During the four-year truce, the dispute was referred to Emperor Charles V and other princes, but no settlement was reached. Albert continued his efforts to obtain help in view of the inevitable end of the truce.

Eventually, in the town Wittenberg, Saxony, Albert met and was advised by Dr. Martin Luther (1483–1546), to abandon the rules of his Order, to marry, and to convert Prussia into a hereditary duchy for himself. Albert agreed and converted to Protestantism of Evangelical Lutheranism in 1525. He resigned from the Hochmeister office to assume from his uncle, the King of Poland and Grand Duke of Lithuania, Sigismund I the Old (1467–1548, reigned 1506–1548), the Prussian Homage, the hereditary rights to the now-secularized Duchy of Prussia, as a vassal, pledging loyalty to the Polish Crown.

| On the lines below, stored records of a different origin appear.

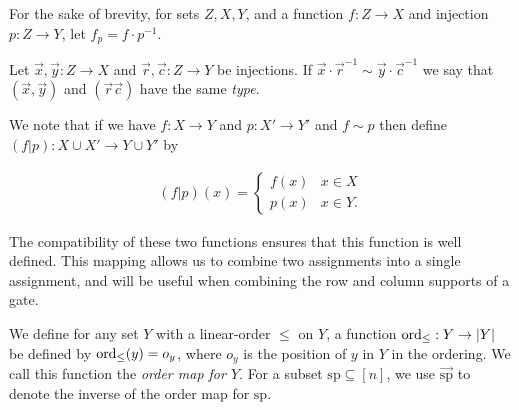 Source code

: \documentclass[../paper.tex]{subfiles}
\begin{document}
For the sake of brevity, for sets $Z,X,Y$, and a function $f : Z \rightarrow X$
and injection $p :Z \rightarrow Y$, let $f_p = f \cdot p^{-1}$.

\begin{definition}
  Let $\vec{x}, \vec{y} : Z \rightarrow X$ and $\vec{r}, \vec{c}: Z \rightarrow
  Y$ be injections. If $\vec{x} \cdot \vec{r}^{-1} \sim \vec{y} \cdot
  \vec{c}^{-1}$ we say that $(\vec{x}, \vec{y})$ and $(\vec{r} \vec{c})$ have
  the same \emph{type}.
\end{definition}

We note that if we have $f : X \rightarrow Y$ and $p: X' \rightarrow Y'$ and $f
\sim p$ then define $(f \vert p): X \cup X' \rightarrow Y \cup Y'$ by

\begin{align*}
  (f \vert p) (x) =
  \begin{cases}
    f (x) & x \in X \\
    p (x) & x \in Y.
  \end{cases}
\end{align*}

The compatibility of these two functions ensures that this function is well
defined. This mapping allows us to combine two assignments into a single
assignment, and will be useful when combining the row and column supports of a
gate.




We define for any set $Y$ with a linear-order $\leq$ on $Y$, a function
$\text{\upshape ord}_\leq: Y \rightarrow \vert Y \vert$ be defined by $\text{\upshape ord}_\leq (y) = o_y$,
where $o_y$ is the position of $y$ in $Y$ in the ordering. We call this function
the \emph{order map for $Y$}. For a subset $\text{sp} \subseteq [n]$, we use
$\vec{\text{sp}}$ to denote the inverse of the order map for $\text{sp}$.
\end{document}
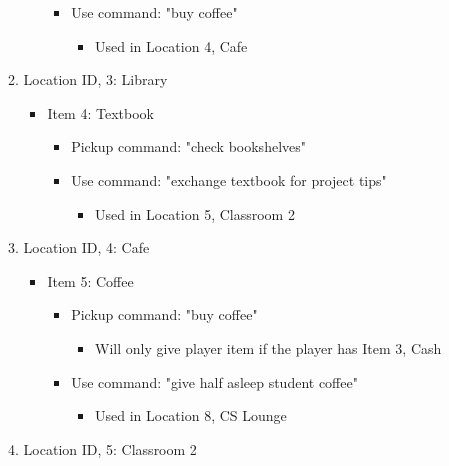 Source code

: \documentclass[11pt]{article}
\begin{document}
\begin{enumerate}
\begin{enumerate}
\begin{itemize}
\begin{itemize}
\begin{itemize}
                                                \end{itemize}
                                                \item Use command: "buy coffee"
                                                \begin{itemize}
                                                    \item Used in Location 4, Cafe
                                                \end{itemize}
        \end{itemize}
    \end{itemize}
    \item  Location ID, 3: Library
    \begin{itemize}
        \item Item 4: Textbook
        \begin{itemize}
            \item Pickup command: "check bookshelves"
            \item Use command: "exchange textbook for project tips"
            \begin{itemize}
                \item Used in Location 5, Classroom 2
            \end{itemize}
        \end{itemize}
    \end{itemize}
    \item Location ID, 4: Cafe
    \begin{itemize}
        \item Item 5: Coffee
        \begin{itemize}
            \item Pickup command: "buy coffee"
            \begin{itemize}
                \item Will only give player item if the player has Item 3, Cash
            \end{itemize}
            \item Use command: "give half asleep student coffee"
            \begin{itemize}
                \item Used in Location 8, CS Lounge
            \end{itemize}
        \end{itemize}
    \end{itemize}
    \item Location ID, 5: Classroom 2

\end{enumerate}
\end{enumerate}
\end{document}
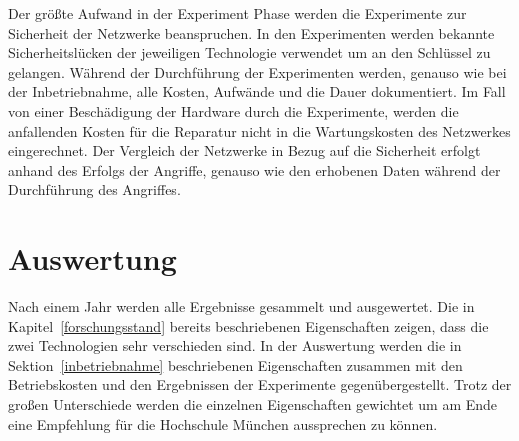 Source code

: Der größte Aufwand in der Experiment Phase werden die Experimente zur Sicherheit der Netzwerke beanspruchen.
In den Experimenten werden bekannte Sicherheitslücken der jeweiligen Technologie verwendet um an den Schlüssel zu gelangen.
Während der Durchführung der Experimenten werden, genauso wie bei der Inbetriebnahme, alle Kosten, Aufwände und die Dauer dokumentiert.
Im Fall von einer Beschädigung der Hardware durch die Experimente, werden die anfallenden Kosten für die Reparatur nicht in die Wartungskosten des Netzwerkes eingerechnet.
Der Vergleich der Netzwerke in Bezug auf die Sicherheit erfolgt anhand des Erfolgs der Angriffe, genauso wie den erhobenen Daten während der Durchführung des Angriffes.

\section{Auswertung}

Nach einem Jahr werden alle Ergebnisse gesammelt und ausgewertet.
Die in Kapitel~\ref{forschungsstand} bereits beschriebenen Eigenschaften zeigen, dass die zwei Technologien sehr verschieden sind.
In der Auswertung werden die in Sektion~\ref{inbetriebnahme} beschriebenen Eigenschaften zusammen mit den Betriebskosten und den Ergebnissen der Experimente gegenübergestellt.
Trotz der großen Unterschiede werden die einzelnen Eigenschaften gewichtet um am Ende eine Empfehlung für die Hochschule München aussprechen zu können.

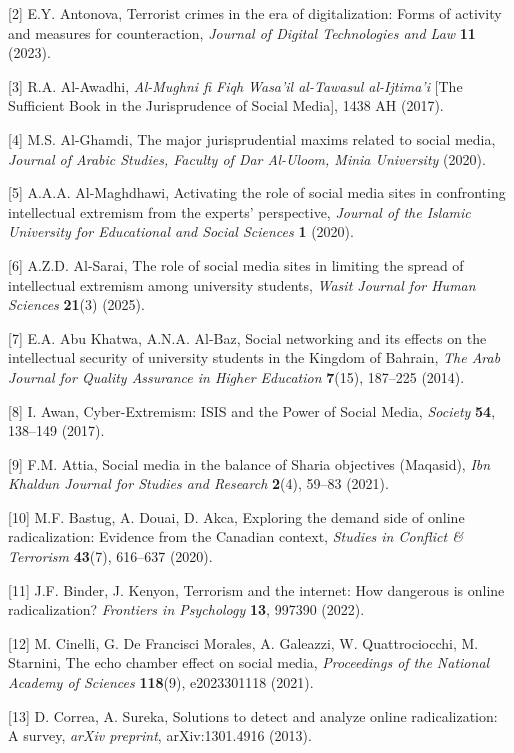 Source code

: \documentclass[11pt,a4paper]{article}
\begin{document}
	[2] E.Y. Antonova, Terrorist crimes in the era of digitalization: Forms of activity and measures for counteraction, \textit{Journal of Digital Technologies and Law} \textbf{11} (2023).
	
	[3] R.A. Al-Awadhi, \textit{Al-Mughni fi Fiqh Wasa'il al-Tawasul al-Ijtima'i} [The Sufficient Book in the Jurisprudence of Social Media], 1438 AH (2017).
	
	[4] M.S. Al-Ghamdi, The major jurisprudential maxims related to social media, \textit{Journal of Arabic Studies, Faculty of Dar Al-Uloom, Minia University} (2020).
	
	[5] A.A.A. Al-Maghdhawi, Activating the role of social media sites in confronting intellectual extremism from the experts' perspective, \textit{Journal of the Islamic University for Educational and Social Sciences} \textbf{1} (2020).
	
	[6] A.Z.D. Al-Sarai, The role of social media sites in limiting the spread of intellectual extremism among university students, \textit{Wasit Journal for Human Sciences} \textbf{21}(3) (2025).
	
	[7] E.A. Abu Khatwa, A.N.A. Al-Baz, Social networking and its effects on the intellectual security of university students in the Kingdom of Bahrain, \textit{The Arab Journal for Quality Assurance in Higher Education} \textbf{7}(15), 187--225 (2014).
	
	[8] I. Awan, Cyber-Extremism: ISIS and the Power of Social Media, \textit{Society} \textbf{54}, 138--149 (2017).
	
	[9] F.M. Attia, Social media in the balance of Sharia objectives (Maqasid), \textit{Ibn Khaldun Journal for Studies and Research} \textbf{2}(4), 59--83 (2021).
	
	[10] M.F. Bastug, A. Douai, D. Akca, Exploring the demand side of online radicalization: Evidence from the Canadian context, \textit{Studies in Conflict \& Terrorism} \textbf{43}(7), 616--637 (2020).
	
	[11] J.F. Binder, J. Kenyon, Terrorism and the internet: How dangerous is online radicalization? \textit{Frontiers in Psychology} \textbf{13}, 997390 (2022).
	
	[12] M. Cinelli, G. De Francisci Morales, A. Galeazzi, W. Quattrociocchi, M. Starnini, The echo chamber effect on social media, \textit{Proceedings of the National Academy of Sciences} \textbf{118}(9), e2023301118 (2021).
	
	[13] D. Correa, A. Sureka, Solutions to detect and analyze online radicalization: A survey, \textit{arXiv preprint}, arXiv:1301.4916 (2013).
	
\end{document}
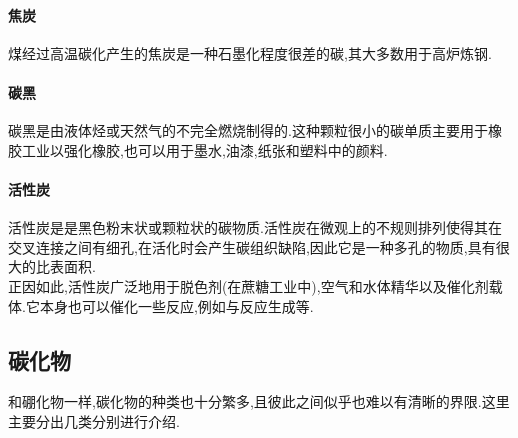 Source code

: \documentclass[draft]{ctexart}
\begin{document}
\paragraph{焦炭}
煤经过高温碳化产生的焦炭是一种石墨化程度很差的碳,其大多数用于高炉炼钢.
\paragraph{碳黑}
碳黑是由液体烃或天然气的不完全燃烧制得的.这种颗粒很小的碳单质主要用于橡胶工业以强化橡胶,也可以用于墨水,油漆,纸张和塑料中的颜料.
\paragraph{活性炭}
活性炭是是黑色粉末状或颗粒状的碳物质.活性炭在微观上的不规则排列使得其在交叉连接之间有细孔,在活化时会产生碳组织缺陷,因此它是一种多孔的物质,具有很大的比表面积.\\
\indent 正因如此,活性炭广泛地用于脱色剂(在蔗糖工业中),空气和水体精华以及催化剂载体.它本身也可以催化一些反应,例如与反应生成等.
\subsection{碳化物}
和硼化物一样,碳化物的种类也十分繁多,且彼此之间似乎也难以有清晰的界限.这里主要分出几类分别进行介绍.
\end{document}

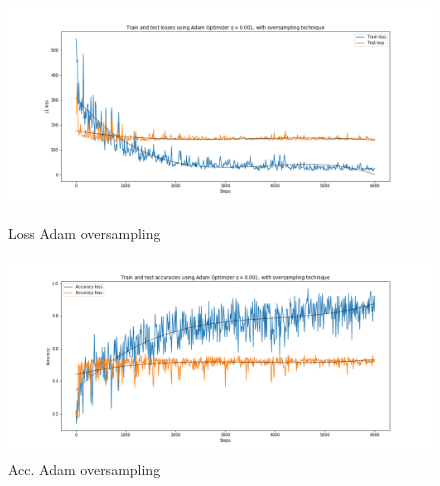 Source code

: \documentclass{article}
\begin{document}
 \begin{figure}[ht]
  \begin{minipage}[b]{0.5\linewidth}
    \centering
    \includegraphics[width=1.1\linewidth]{loss_adam_oversample.png} 
    \caption{Loss Adam oversampling} 
  \end{minipage}
  \begin{minipage}[b]{0.5\linewidth}
    \centering
    \includegraphics[width=1.1\linewidth]{acc_adam_oversample.png} 
    \caption{Acc. Adam oversampling}
  \end{minipage} 
\end{figure}
\end{document}
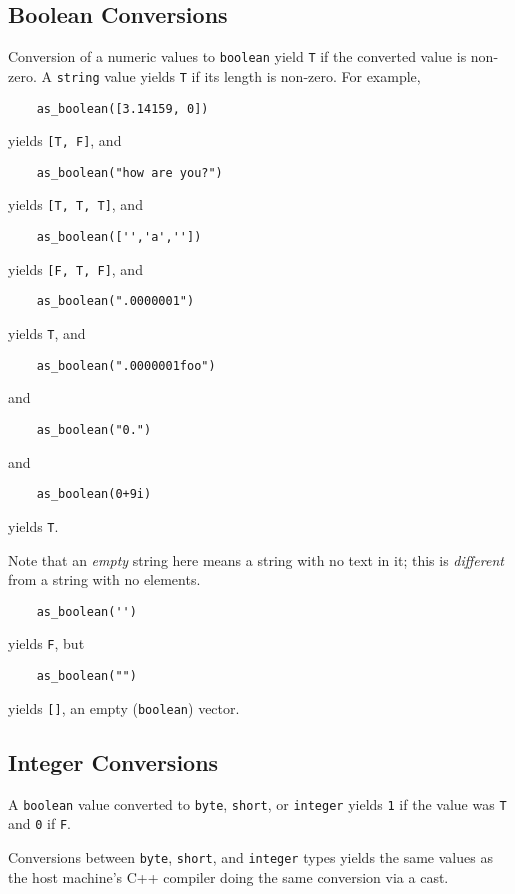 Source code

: \subsection{Boolean Conversions}

Conversion of a numeric values to {\tt boolean} yield {\tt T} if the converted value is
non-zero.  A {\tt string} value yields {\tt T} if its length is non-zero. For example,
\begin{verbatim}
    as_boolean([3.14159, 0])
\end{verbatim}
yields {\tt [T, F]}, and
\begin{verbatim}
    as_boolean("how are you?")
\end{verbatim}
yields {\tt [T, T, T]}, and
\begin{verbatim}
    as_boolean(['','a',''])
\end{verbatim}
yields {\tt [F, T, F]}, and
\begin{verbatim}
    as_boolean(".0000001")
\end{verbatim}
yields {\tt T}, and
\begin{verbatim}
    as_boolean(".0000001foo")
\end{verbatim}
and
\begin{verbatim}
    as_boolean("0.")
\end{verbatim}
and
\begin{verbatim}
    as_boolean(0+9i)
\end{verbatim}
yields {\tt T}.

Note that an {\em empty} string here means
a string with no text in it; this is {\em different} from a string
with no elements.
\begin{verbatim}
    as_boolean('')
\end{verbatim}
yields {\tt F}, but
\begin{verbatim}
    as_boolean("")
\end{verbatim}
yields {\tt []}, an empty ({\tt boolean}) vector.

\subsection{Integer Conversions}
\label{integer-conversion}
A {\tt boolean} value converted to {\tt byte}, {\tt short}, or {\tt integer}
yields {\tt 1} if the value was {\tt T} and {\tt 0} if {\tt F}.

Conversions between {\tt byte}, {\tt short}, and {\tt integer} types
yields the same values as the host machine's C++ compiler doing
the same conversion via a cast.

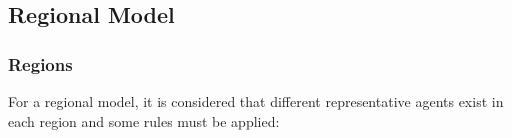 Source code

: \documentclass[
	thesis.tex
	]{subfiles}
\begin{document}

\subsection{Regional Model}\label{sec:regional-model}

%

\subsubsection*{Regions}\label{sec:regions}

For a regional model, it is considered that different representative agents exist in each region and some rules must be applied:
\end{document}
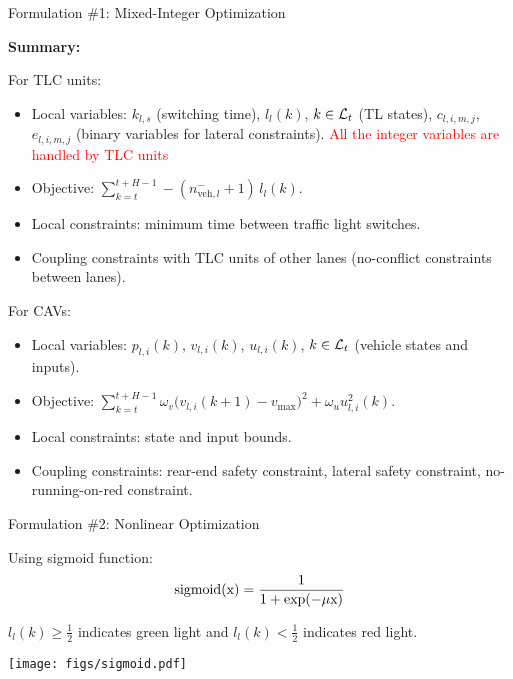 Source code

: \documentclass[9pt]{beamer}
\begin{document}
\begin{frame}{Formulation \#1: Mixed-Integer Optimization}

\textbf{Summary:}

For TLC units:
\begin{itemize}
\item Local variables: $k_{l,s}$ (switching time), $l_l (k)$, $k \in \mathcal{L}_t$ (TL states), $c_{l,i,m,j}$, $e_{l,i,m,j}$ (binary variables for lateral constraints). \textcolor{red}{All the integer variables are handled by TLC units}

\item Objective: $\sum_{k = t}^{t+H-1} - (n_{\text{veh},l}^{-} + 1)\, l_l(k)$.

\item Local constraints: minimum time between traffic light switches.

\item Coupling constraints with TLC units of other lanes (no-conflict constraints between lanes).

\end{itemize}

For CAVs:
\begin{itemize}
\item Local variables: $p_{l,i}(k)$, $v_{l,i}(k)$, $u_{l,i}(k)$, $k \in \mathcal{L}_t$ (vehicle states and inputs). 

\item Objective: $\sum_{k = t}^{t+H-1} \omega_v \big( v_{l,i} (k+1) - v_{\max} \big)^2 + \omega_u u^2_{l,i} (k)$.

\item Local constraints: state and input bounds.

\item Coupling constraints: rear-end safety constraint, lateral safety constraint, no-running-on-red constraint.

\end{itemize}

\end{frame}






\begin{frame}{Formulation \#2: Nonlinear Optimization}

Using sigmoid function:
\[
\rm{sigmoid} (x) = \frac{1}{1+exp(-\mu x)}
\]

$l_l (k) \ge \frac{1}{2}$ indicates green light and $l_l (k) < \frac{1}{2}$ indicates red light. 


\centering \texttt{[image: figs/sigmoid.pdf]}
\end{frame}
\end{document}
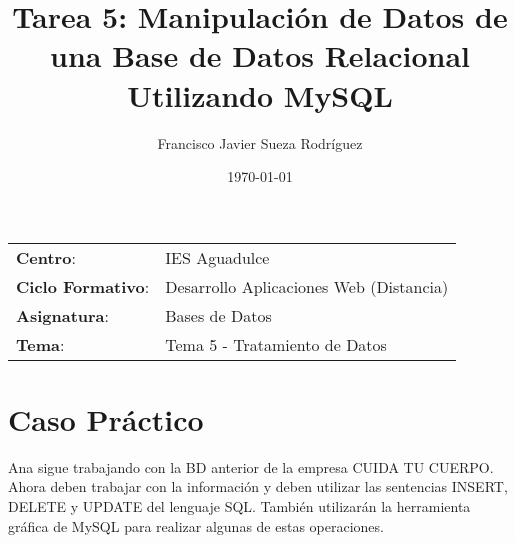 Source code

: 


\title{
\vspace{10ex}
\normalfont \normalsize
\Huge \textbf{Tarea 5: Manipulación de Datos de una Base de Datos Relacional Utilizando MySQL}
}
\author{Francisco Javier Sueza Rodríguez}
\date{\normalsize\today}



\maketitle

\thispagestyle{empty}

\vspace{62ex}

\begin{center}
    \begin{tabular}{l l}
        \textbf{Centro}: & IES Aguadulce \\
        \textbf{Ciclo Formativo}: & Desarrollo Aplicaciones Web (Distancia)\\
        \textbf{Asignatura}: & Bases de Datos\\
        \textbf{Tema}: & Tema 5 - Tratamiento de Datos\\
    \end{tabular}
\end{center}

\newpage

\tableofcontents

\newpage

\listoffigures

\newpage

\section{Caso Práctico}

Ana sigue trabajando con la BD anterior de la empresa CUIDA TU CUERPO. Ahora deben trabajar con la información y deben utilizar las sentencias INSERT, DELETE y UPDATE del lenguaje SQL. También utilizarán la herramienta gráfica de MySQL para realizar algunas de estas operaciones.

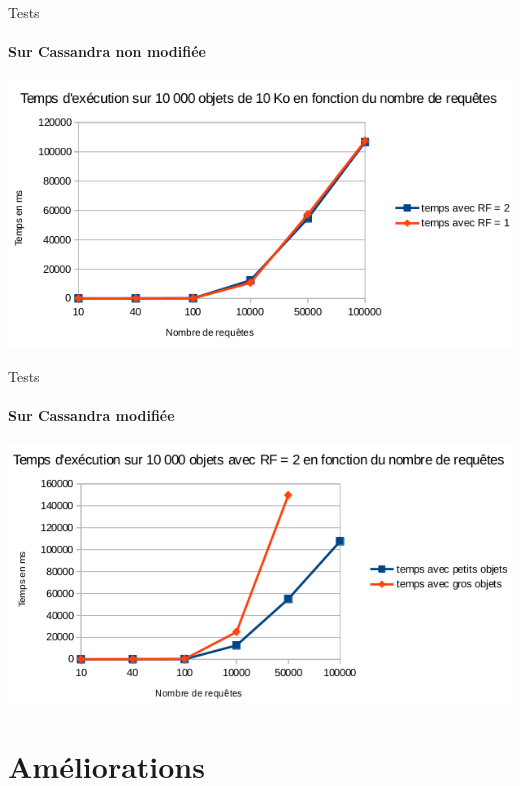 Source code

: \documentclass{beamer}
\begin{document}
\begin{frame}{Tests}
\framesubtitle{Sur Cassandra non modifiée}
\centering
    \includegraphics[scale=0.6]{cassandra_non_modif-RF-PO}
\end{frame}


\begin{frame}{Tests}
\framesubtitle{Sur Cassandra modifiée}
\centering
    \includegraphics[scale=0.6]{PAF-TailleO-RF2}
\end{frame}


\section{Améliorations}
\end{document}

The Prussian Landtag diet assembled in the Baltic Sea port town of Königsberg, where all "Stände", led by the influential Bishop of Samland George of Polentz, embraced both the new Duke and Protestant Reformation to Lutheran faith. Thus the Order was ousted after facing a century of opposition by the Prussian Confederation. The Order elected a new Grand Master who tried to fight the loss of power in the Prussian territories by political means, but could never regain any influence there.